[Items from a dataset]
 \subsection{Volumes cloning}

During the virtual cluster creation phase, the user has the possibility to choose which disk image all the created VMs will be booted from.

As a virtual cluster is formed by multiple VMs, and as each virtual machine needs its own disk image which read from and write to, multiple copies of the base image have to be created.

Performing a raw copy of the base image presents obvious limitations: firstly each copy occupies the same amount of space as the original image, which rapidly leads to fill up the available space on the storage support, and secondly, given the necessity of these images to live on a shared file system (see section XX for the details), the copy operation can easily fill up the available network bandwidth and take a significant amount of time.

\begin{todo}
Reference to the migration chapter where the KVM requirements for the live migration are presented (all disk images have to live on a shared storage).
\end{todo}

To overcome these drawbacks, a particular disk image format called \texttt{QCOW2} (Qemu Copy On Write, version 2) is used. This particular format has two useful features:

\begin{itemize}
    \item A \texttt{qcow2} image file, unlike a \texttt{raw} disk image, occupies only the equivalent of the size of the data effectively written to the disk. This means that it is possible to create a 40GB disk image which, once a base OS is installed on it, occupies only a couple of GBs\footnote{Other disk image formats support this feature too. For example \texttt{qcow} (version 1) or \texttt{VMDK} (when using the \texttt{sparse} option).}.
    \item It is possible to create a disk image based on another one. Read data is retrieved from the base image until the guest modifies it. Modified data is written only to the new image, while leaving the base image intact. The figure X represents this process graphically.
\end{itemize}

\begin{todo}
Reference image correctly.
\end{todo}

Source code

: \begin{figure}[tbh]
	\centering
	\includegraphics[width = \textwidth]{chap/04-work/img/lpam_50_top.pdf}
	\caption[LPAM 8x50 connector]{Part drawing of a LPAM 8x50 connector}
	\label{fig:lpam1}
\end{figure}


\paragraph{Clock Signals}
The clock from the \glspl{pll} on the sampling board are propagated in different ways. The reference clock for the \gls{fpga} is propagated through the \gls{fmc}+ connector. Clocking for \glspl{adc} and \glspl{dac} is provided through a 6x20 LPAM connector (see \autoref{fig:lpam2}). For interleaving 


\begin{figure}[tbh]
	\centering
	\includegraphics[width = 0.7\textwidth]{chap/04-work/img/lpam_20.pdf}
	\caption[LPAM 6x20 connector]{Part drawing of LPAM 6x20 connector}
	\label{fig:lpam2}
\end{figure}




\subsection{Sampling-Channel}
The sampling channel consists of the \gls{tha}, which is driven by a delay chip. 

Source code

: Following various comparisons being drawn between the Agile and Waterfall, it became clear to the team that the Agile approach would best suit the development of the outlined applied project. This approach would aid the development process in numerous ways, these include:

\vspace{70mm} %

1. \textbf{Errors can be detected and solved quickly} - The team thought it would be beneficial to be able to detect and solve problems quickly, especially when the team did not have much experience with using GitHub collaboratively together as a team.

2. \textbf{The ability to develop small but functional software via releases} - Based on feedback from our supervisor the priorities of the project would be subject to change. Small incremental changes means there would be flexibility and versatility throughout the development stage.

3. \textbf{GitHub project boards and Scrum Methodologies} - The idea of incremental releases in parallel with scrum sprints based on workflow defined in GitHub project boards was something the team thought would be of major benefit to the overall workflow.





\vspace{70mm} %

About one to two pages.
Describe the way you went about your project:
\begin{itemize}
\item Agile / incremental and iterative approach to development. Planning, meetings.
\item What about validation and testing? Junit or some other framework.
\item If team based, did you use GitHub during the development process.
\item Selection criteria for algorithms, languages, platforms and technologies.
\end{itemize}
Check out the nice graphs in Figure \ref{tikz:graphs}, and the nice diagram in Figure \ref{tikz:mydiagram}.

■ To do
The line containing "Describe the way" opens the range, and the last line of the entries closes it; copy that range exactly.

■ Final answer
Describe the way you went about your project:
\begin{itemize}
\item Agile / incremental and iterative approach to development. Planning, meetings.
\item What about validation and testing? Junit or some other framework.
\item If team based, did you use GitHub during the development process.
\item Selection criteria for algorithms, languages, platforms and technologies.
\end{itemize}
Check out the nice graphs in Figure \ref{tikz:graphs}, and the nice diagram in Figure \ref{tikz:mydiagram}.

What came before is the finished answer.